As we at BitOoda monitor and assess both day-to-day regulatory developments and broader trends, we would like to highlight the continued broadening of industry engagement with regulators in the form of two potentially precedent-setting proposals recently submitted to the SEC. We have previously addressed regulators’ efforts to initiate dedicated public-private engagements and analyzed the SEC’s recent efforts to clarify some aspects of token classification.

Now we note a pair of filings for two new and different types of crypto products, proposals that supplement SEC’s ongoing consideration of the first Bitcoin ETF. Arca, a Los Angeles-based digital asset manager, is seeking approval to sell a new type of stablecoin, filing a prospectus with the SEC for a bond fund with shares tokenized on the ethereum blockchain as “Arca UST Coins.” Additionally, New York-based blockchain developer Blockstack filed an offering statement to conduct a $50 million token offering using the Reg A+ framework; Blockstack claims that following SEC’s review of its preliminary offering circular, the Stacks Tokens offering would be the first SEC-qualified token offering of its kind.

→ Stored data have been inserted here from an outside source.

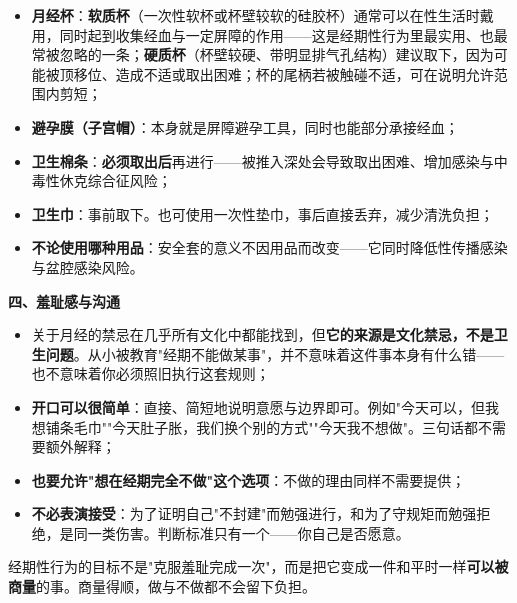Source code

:\begin{itemize}
\item \textbf{月经杯}：\textbf{软质杯}（一次性软杯或杯壁较软的硅胶杯）通常可以在性生活时戴用，同时起到收集经血与一定屏障的作用——这是经期性行为里最实用、也最常被忽略的一条；\textbf{硬质杯}（杯壁较硬、带明显排气孔结构）建议取下，因为可能被顶移位、造成不适或取出困难；杯的尾柄若被触碰不适，可在说明允许范围内剪短；
\item \textbf{避孕膜（子宫帽）}：本身就是屏障避孕工具，同时也能部分承接经血；
\item \textbf{卫生棉条}：\textbf{必须取出后}再进行——被推入深处会导致取出困难、增加感染与中毒性休克综合征风险；
\item \textbf{卫生巾}：事前取下。也可使用一次性垫巾，事后直接丢弃，减少清洗负担；
\item \textbf{不论使用哪种用品}：安全套的意义不因用品而改变——它同时降低性传播感染与盆腔感染风险。
\end{itemize}

\textbf{四、羞耻感与沟通}

\begin{itemize}
\item 关于月经的禁忌在几乎所有文化中都能找到，但\textbf{它的来源是文化禁忌，不是卫生问题}。从小被教育"经期不能做某事"，并不意味着这件事本身有什么错——也不意味着你必须照旧执行这套规则；
\item \textbf{开口可以很简单}：直接、简短地说明意愿与边界即可。例如"今天可以，但我想铺条毛巾""今天肚子胀，我们换个别的方式""今天我不想做"。三句话都不需要额外解释；
\item \textbf{也要允许"想在经期完全不做"这个选项}：不做的理由同样不需要提供；
\item \textbf{不必表演接受}：为了证明自己"不封建"而勉强进行，和为了守规矩而勉强拒绝，是同一类伤害。判断标准只有一个——你自己是否愿意。
\end{itemize}

\begin{tcolorbox}[colback=pink!5!white,colframe=red!50!black,title=贴心小叮咛]
经期性行为的目标不是"克服羞耻完成一次"，而是把它变成一件和平时一样\textbf{可以被商量}的事。商量得顺，做与不做都不会留下负担。
\end{tcolorbox}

We hope this signals a growing effort by industry players to “test the waters,” or alternatively to make a more concerted effort to “play by the rules” even as many of those rules remain unclear. Pegging a token to U.S. Treasury securities as a type of stablecoin, and utilizing the Regulation A+ exemption to expedite SEC review of a token offering represent new proposals that — regardless of whether they are approved — will add to the existing body of regulatory precedents, indicators, and decisions. The more regulators are “tested” with different types of proposals, the more insight we receive on how new applications and approaches will be handled and where the governance lines will be drawn.

If SEC’s continued deferral of the BTC ETF decision is any indication of how it plans to handle new types of crypto applications and filings, we could soon see its inability — or unwillingness — to quickly rule on these types of proposals. However, if it truly seeks to support U.S. innovation in this area and continue to issue clearer guidance, its response to these two filings ought to reflect that supportive approach.

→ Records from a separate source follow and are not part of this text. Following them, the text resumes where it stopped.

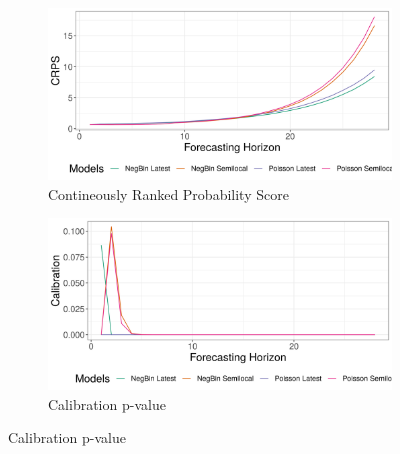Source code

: \begin{figure}[H]
\begin{subfigure}{0.5\textwidth}
  \centering
  \includegraphics[width=\linewidth]{../output/Beni_crps.png}  
  \caption{Contineously Ranked Probability Score}
  \label{fig:sub-first}
\end{subfigure}
\begin{subfigure}{0.5\textwidth}
  \centering
  \includegraphics[width=\linewidth]{../output/Beni_calibration.png}  
  \caption{Calibration p-value}
  \label{fig:sub-second}
\end{subfigure}


\end{figure}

Blockstack knows its Reg A+ filing could pave the way for others, stating “Recently, U.S. markets have been closed to crypto projects given regulatory uncertainty, and we believe in opening the U.S. markets to innovation in this area. … Following a regulated path and proactively working with the regulators was a decision we made with the understanding that it’ll require a lot of work and time. … This can potentially set a precedent for others in the industry.”

We welcome these new proposals, not just because of their potential to expand the overall digital asset ecosystem with new types of products, but also because of the two companies’ proactive and above-board regulatory engagement that will — regardless of the SEC’s decisions — benefit our collective understanding of the regulatory environment.